PROBLEM REQUIREMENTS: Leaving all pictures aside, write out the records below precisely as given.

Start of EXTRACTED ENTRIES

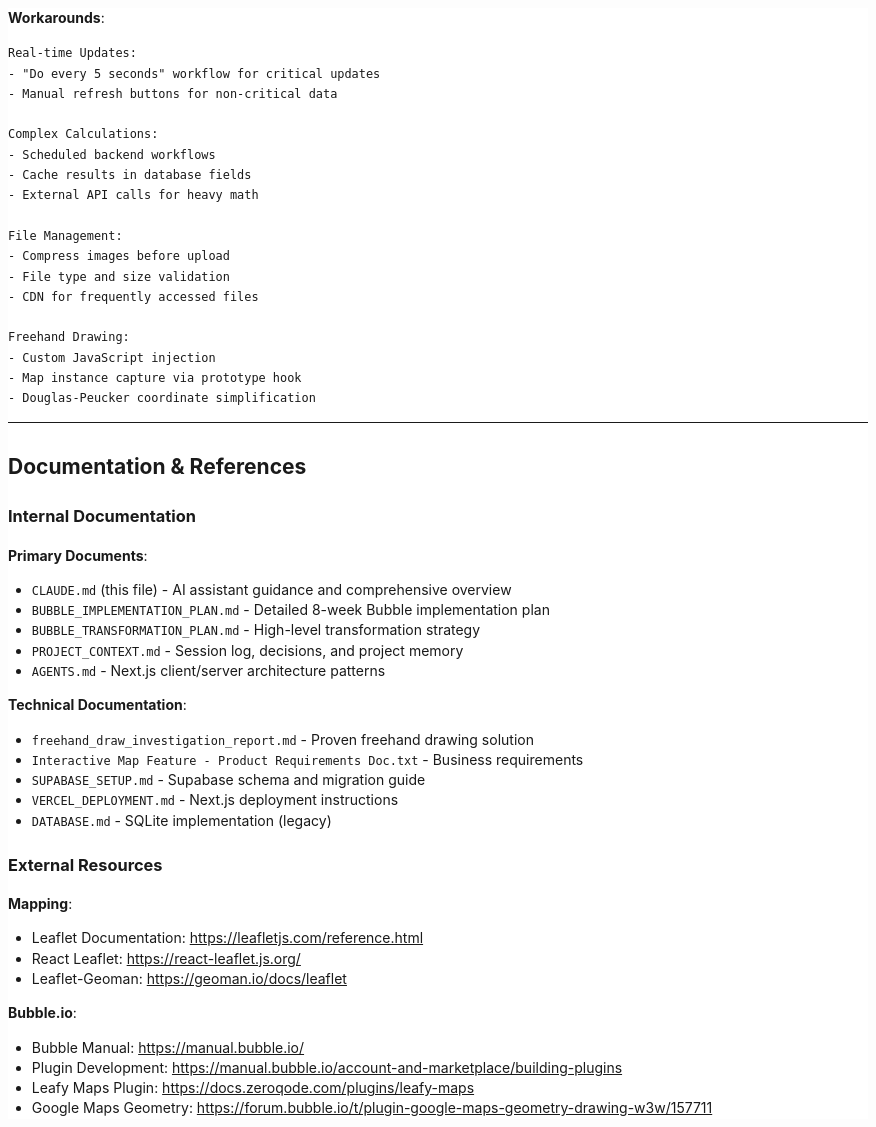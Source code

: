 **Workarounds**:
```
Real-time Updates:
- "Do every 5 seconds" workflow for critical updates
- Manual refresh buttons for non-critical data

Complex Calculations:
- Scheduled backend workflows
- Cache results in database fields
- External API calls for heavy math

File Management:
- Compress images before upload
- File type and size validation
- CDN for frequently accessed files

Freehand Drawing:
- Custom JavaScript injection
- Map instance capture via prototype hook
- Douglas-Peucker coordinate simplification
```

---

## Documentation & References

### Internal Documentation

**Primary Documents**:
- `CLAUDE.md` (this file) - AI assistant guidance and comprehensive overview
- `BUBBLE_IMPLEMENTATION_PLAN.md` - Detailed 8-week Bubble implementation plan
- `BUBBLE_TRANSFORMATION_PLAN.md` - High-level transformation strategy
- `PROJECT_CONTEXT.md` - Session log, decisions, and project memory
- `AGENTS.md` - Next.js client/server architecture patterns

**Technical Documentation**:
- `freehand_draw_investigation_report.md` - Proven freehand drawing solution
- `Interactive Map Feature - Product Requirements Doc.txt` - Business requirements
- `SUPABASE_SETUP.md` - Supabase schema and migration guide
- `VERCEL_DEPLOYMENT.md` - Next.js deployment instructions
- `DATABASE.md` - SQLite implementation (legacy)

### External Resources

**Mapping**:
- Leaflet Documentation: https://leafletjs.com/reference.html
- React Leaflet: https://react-leaflet.js.org/
- Leaflet-Geoman: https://geoman.io/docs/leaflet

**Bubble.io**:
- Bubble Manual: https://manual.bubble.io/
- Plugin Development: https://manual.bubble.io/account-and-marketplace/building-plugins
- Leafy Maps Plugin: https://docs.zeroqode.com/plugins/leafy-maps
- Google Maps Geometry: https://forum.bubble.io/t/plugin-google-maps-geometry-drawing-w3w/157711
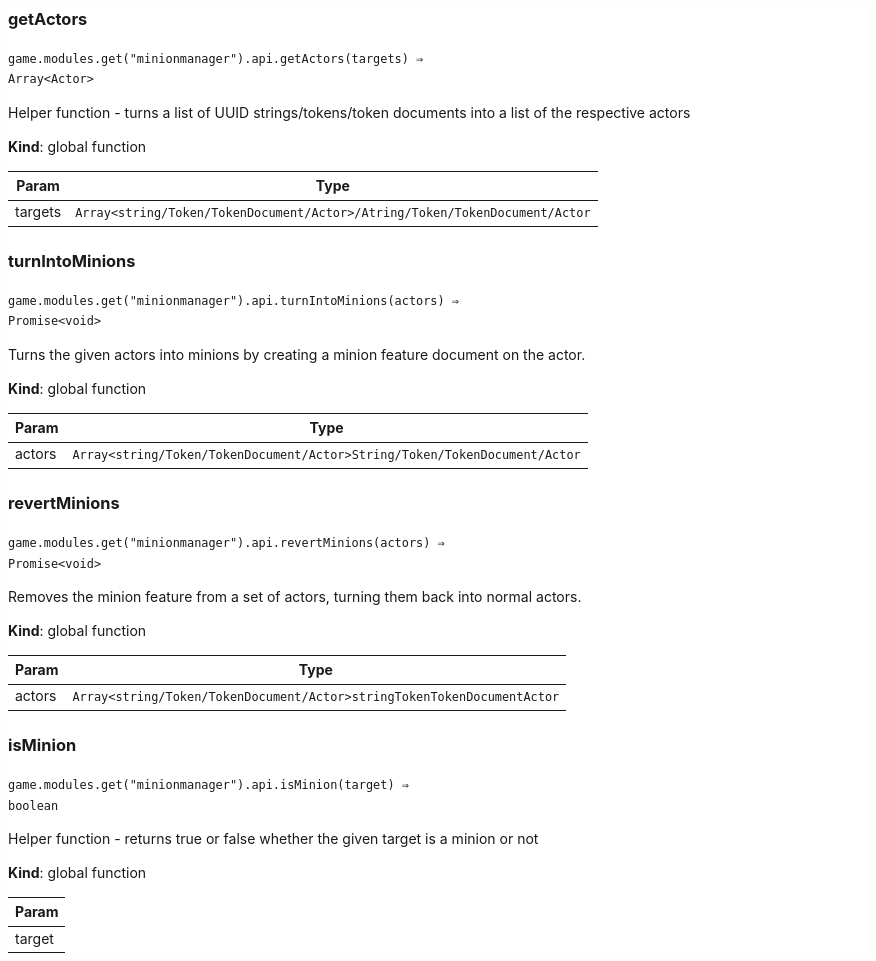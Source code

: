 <a name="getActors"></a>

### getActors

<code>game.modules.get("minionmanager").api.getActors(targets) ⇒ Array&lt;Actor&gt;</code>

Helper function - turns a list of UUID strings/tokens/token documents into a list of the respective actors

**Kind**: global function

| Param | Type                                                                                         |
| --- |----------------------------------------------------------------------------------------------|
| targets | <code>Array&lt;string/Token/TokenDocument/Actor&gt;/Atring/Token/TokenDocument/Actor</code> |

<a name="turnIntoMinions"></a>

### turnIntoMinions

<code>game.modules.get("minionmanager").api.turnIntoMinions(actors) ⇒ Promise&lt;void&gt;</code>

Turns the given actors into minions by creating a minion feature document on the actor.

**Kind**: global function

| Param | Type                                                                                         |
| --- |----------------------------------------------------------------------------------------------|
| actors | <code>Array&lt;string/Token/TokenDocument/Actor&gt;String/Token/TokenDocument/Actor</code> |

<a name="revertMinions"></a>

### revertMinions

<code>game.modules.get("minionmanager").api.revertMinions(actors) ⇒ Promise&lt;void&gt;</code>

Removes the minion feature from a set of actors, turning them back into normal actors.

**Kind**: global function

| Param | Type                                                                                     |
| --- |------------------------------------------------------------------------------------------|
| actors | <code>Array&lt;string/Token/TokenDocument/Actor&gt;stringTokenTokenDocumentActor</code> |

<a name="isMinion"></a>

### isMinion

<code>game.modules.get("minionmanager").api.isMinion(target) ⇒ boolean</code>

Helper function - returns true or false whether the given target is a minion or not

**Kind**: global function

| Param |
| --- |
| target |

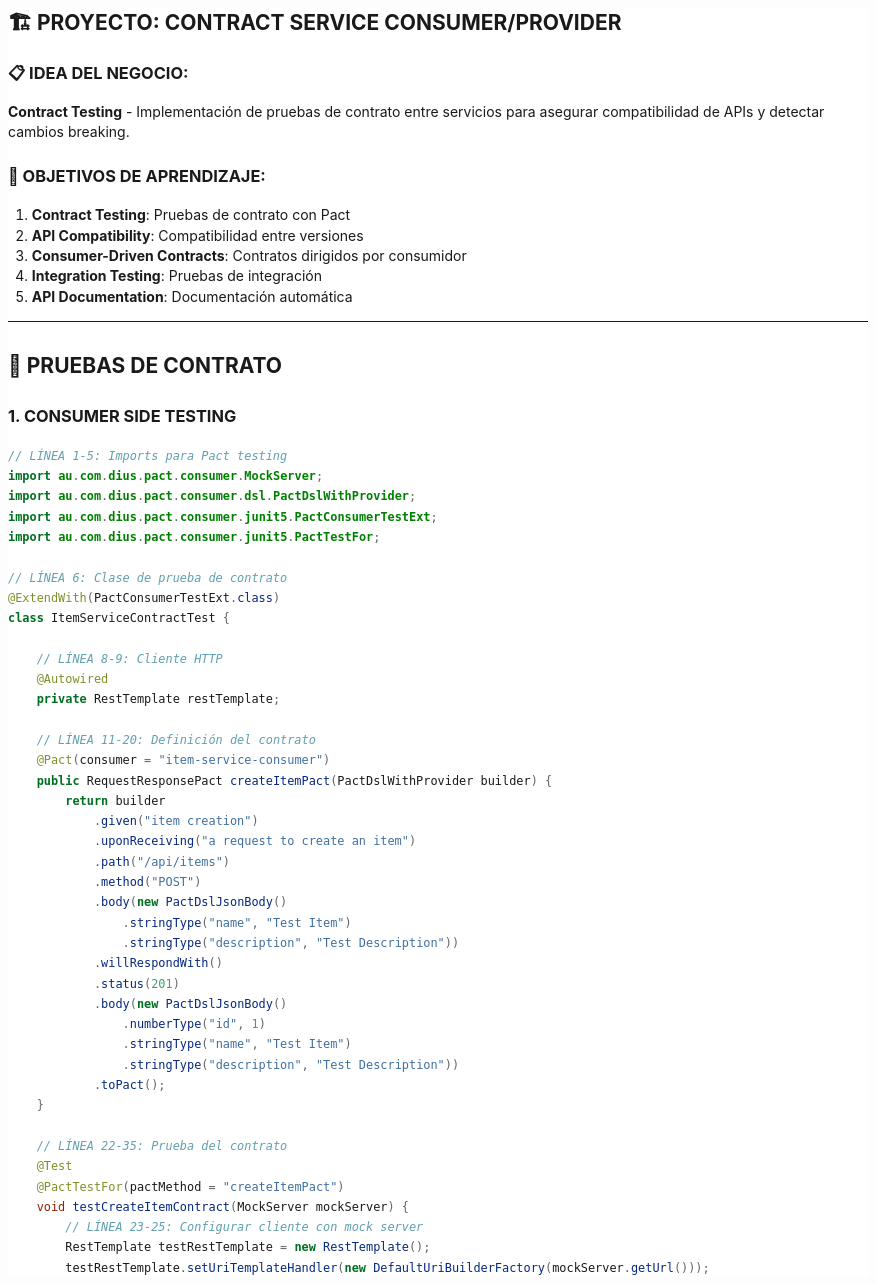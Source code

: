 
## 🏗️ **PROYECTO: CONTRACT SERVICE CONSUMER/PROVIDER**

### **📋 IDEA DEL NEGOCIO:**
**Contract Testing** - Implementación de pruebas de contrato entre servicios para asegurar compatibilidad de APIs y detectar cambios breaking.

### **🎯 OBJETIVOS DE APRENDIZAJE:**
1. **Contract Testing**: Pruebas de contrato con Pact
2. **API Compatibility**: Compatibilidad entre versiones
3. **Consumer-Driven Contracts**: Contratos dirigidos por consumidor
4. **Integration Testing**: Pruebas de integración
5. **API Documentation**: Documentación automática

---

## 🧪 **PRUEBAS DE CONTRATO**

### **1. CONSUMER SIDE TESTING**

```java
// LÍNEA 1-5: Imports para Pact testing
import au.com.dius.pact.consumer.MockServer;
import au.com.dius.pact.consumer.dsl.PactDslWithProvider;
import au.com.dius.pact.consumer.junit5.PactConsumerTestExt;
import au.com.dius.pact.consumer.junit5.PactTestFor;

// LÍNEA 6: Clase de prueba de contrato
@ExtendWith(PactConsumerTestExt.class)
class ItemServiceContractTest {

    // LÍNEA 8-9: Cliente HTTP
    @Autowired
    private RestTemplate restTemplate;

    // LÍNEA 11-20: Definición del contrato
    @Pact(consumer = "item-service-consumer")
    public RequestResponsePact createItemPact(PactDslWithProvider builder) {
        return builder
            .given("item creation")
            .uponReceiving("a request to create an item")
            .path("/api/items")
            .method("POST")
            .body(new PactDslJsonBody()
                .stringType("name", "Test Item")
                .stringType("description", "Test Description"))
            .willRespondWith()
            .status(201)
            .body(new PactDslJsonBody()
                .numberType("id", 1)
                .stringType("name", "Test Item")
                .stringType("description", "Test Description"))
            .toPact();
    }

    // LÍNEA 22-35: Prueba del contrato
    @Test
    @PactTestFor(pactMethod = "createItemPact")
    void testCreateItemContract(MockServer mockServer) {
        // LÍNEA 23-25: Configurar cliente con mock server
        RestTemplate testRestTemplate = new RestTemplate();
        testRestTemplate.setUriTemplateHandler(new DefaultUriBuilderFactory(mockServer.getUrl()));
```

End of EXTRACTED ENTRIES

RESULT:
Source code

: **Workarounds**:
```
Real-time Updates:
- "Do every 5 seconds" workflow for critical updates
- Manual refresh buttons for non-critical data

Complex Calculations:
- Scheduled backend workflows
- Cache results in database fields
- External API calls for heavy math

File Management:
- Compress images before upload
- File type and size validation
- CDN for frequently accessed files

Freehand Drawing:
- Custom JavaScript injection
- Map instance capture via prototype hook
- Douglas-Peucker coordinate simplification
```

---

## Documentation & References

### Internal Documentation

**Primary Documents**:
- `CLAUDE.md` (this file) - AI assistant guidance and comprehensive overview
- `BUBBLE_IMPLEMENTATION_PLAN.md` - Detailed 8-week Bubble implementation plan
- `BUBBLE_TRANSFORMATION_PLAN.md` - High-level transformation strategy
- `PROJECT_CONTEXT.md` - Session log, decisions, and project memory
- `AGENTS.md` - Next.js client/server architecture patterns

**Technical Documentation**:
- `freehand_draw_investigation_report.md` - Proven freehand drawing solution
- `Interactive Map Feature - Product Requirements Doc.txt` - Business requirements
- `SUPABASE_SETUP.md` - Supabase schema and migration guide
- `VERCEL_DEPLOYMENT.md` - Next.js deployment instructions
- `DATABASE.md` - SQLite implementation (legacy)

### External Resources

**Mapping**:
- Leaflet Documentation: https://leafletjs.com/reference.html
- React Leaflet: https://react-leaflet.js.org/
- Leaflet-Geoman: https://geoman.io/docs/leaflet

**Bubble.io**:
- Bubble Manual: https://manual.bubble.io/
- Plugin Development: https://manual.bubble.io/account-and-marketplace/building-plugins
- Leafy Maps Plugin: https://docs.zeroqode.com/plugins/leafy-maps
- Google Maps Geometry: https://forum.bubble.io/t/plugin-google-maps-geometry-drawing-w3w/157711
Source code

: <a name="getActors"></a>

### getActors

<code>game.modules.get("minionmanager").api.getActors(targets) ⇒ Array&lt;Actor&gt;</code>

Helper function - turns a list of UUID strings/tokens/token documents into a list of the respective actors

**Kind**: global function

| Param | Type                                                                                         |
| --- |----------------------------------------------------------------------------------------------|
| targets | <code>Array&lt;string/Token/TokenDocument/Actor&gt;/Atring/Token/TokenDocument/Actor</code> |

<a name="turnIntoMinions"></a>

### turnIntoMinions

<code>game.modules.get("minionmanager").api.turnIntoMinions(actors) ⇒ Promise&lt;void&gt;</code>

Turns the given actors into minions by creating a minion feature document on the actor.

**Kind**: global function

| Param | Type                                                                                         |
| --- |----------------------------------------------------------------------------------------------|
| actors | <code>Array&lt;string/Token/TokenDocument/Actor&gt;String/Token/TokenDocument/Actor</code> |

<a name="revertMinions"></a>

### revertMinions

<code>game.modules.get("minionmanager").api.revertMinions(actors) ⇒ Promise&lt;void&gt;</code>

Removes the minion feature from a set of actors, turning them back into normal actors.

**Kind**: global function

| Param | Type                                                                                     |
| --- |------------------------------------------------------------------------------------------|
| actors | <code>Array&lt;string/Token/TokenDocument/Actor&gt;stringTokenTokenDocumentActor</code> |

<a name="isMinion"></a>

### isMinion

<code>game.modules.get("minionmanager").api.isMinion(target) ⇒ boolean</code>

Helper function - returns true or false whether the given target is a minion or not

**Kind**: global function

| Param |
| --- |
| target |

Source code

: 
## 🏗️ **PROYECTO: CONTRACT SERVICE CONSUMER/PROVIDER**

### **📋 IDEA DEL NEGOCIO:**
**Contract Testing** - Implementación de pruebas de contrato entre servicios para asegurar compatibilidad de APIs y detectar cambios breaking.

### **🎯 OBJETIVOS DE APRENDIZAJE:**
1. **Contract Testing**: Pruebas de contrato con Pact
2. **API Compatibility**: Compatibilidad entre versiones
3. **Consumer-Driven Contracts**: Contratos dirigidos por consumidor
4. **Integration Testing**: Pruebas de integración
5. **API Documentation**: Documentación automática

---

## 🧪 **PRUEBAS DE CONTRATO**

### **1. CONSUMER SIDE TESTING**

```java
// LÍNEA 1-5: Imports para Pact testing
import au.com.dius.pact.consumer.MockServer;
import au.com.dius.pact.consumer.dsl.PactDslWithProvider;
import au.com.dius.pact.consumer.junit5.PactConsumerTestExt;
import au.com.dius.pact.consumer.junit5.PactTestFor;

// LÍNEA 6: Clase de prueba de contrato
@ExtendWith(PactConsumerTestExt.class)
class ItemServiceContractTest {

    // LÍNEA 8-9: Cliente HTTP
    @Autowired
    private RestTemplate restTemplate;

    // LÍNEA 11-20: Definición del contrato
    @Pact(consumer = "item-service-consumer")
    public RequestResponsePact createItemPact(PactDslWithProvider builder) {
        return builder
            .given("item creation")
            .uponReceiving("a request to create an item")
            .path("/api/items")
            .method("POST")
            .body(new PactDslJsonBody()
                .stringType("name", "Test Item")
                .stringType("description", "Test Description"))
            .willRespondWith()
            .status(201)
            .body(new PactDslJsonBody()
                .numberType("id", 1)
                .stringType("name", "Test Item")
                .stringType("description", "Test Description"))
            .toPact();
    }

    // LÍNEA 22-35: Prueba del contrato
    @Test
    @PactTestFor(pactMethod = "createItemPact")
    void testCreateItemContract(MockServer mockServer) {
        // LÍNEA 23-25: Configurar cliente con mock server
        RestTemplate testRestTemplate = new RestTemplate();
        testRestTemplate.setUriTemplateHandler(new DefaultUriBuilderFactory(mockServer.getUrl()));
```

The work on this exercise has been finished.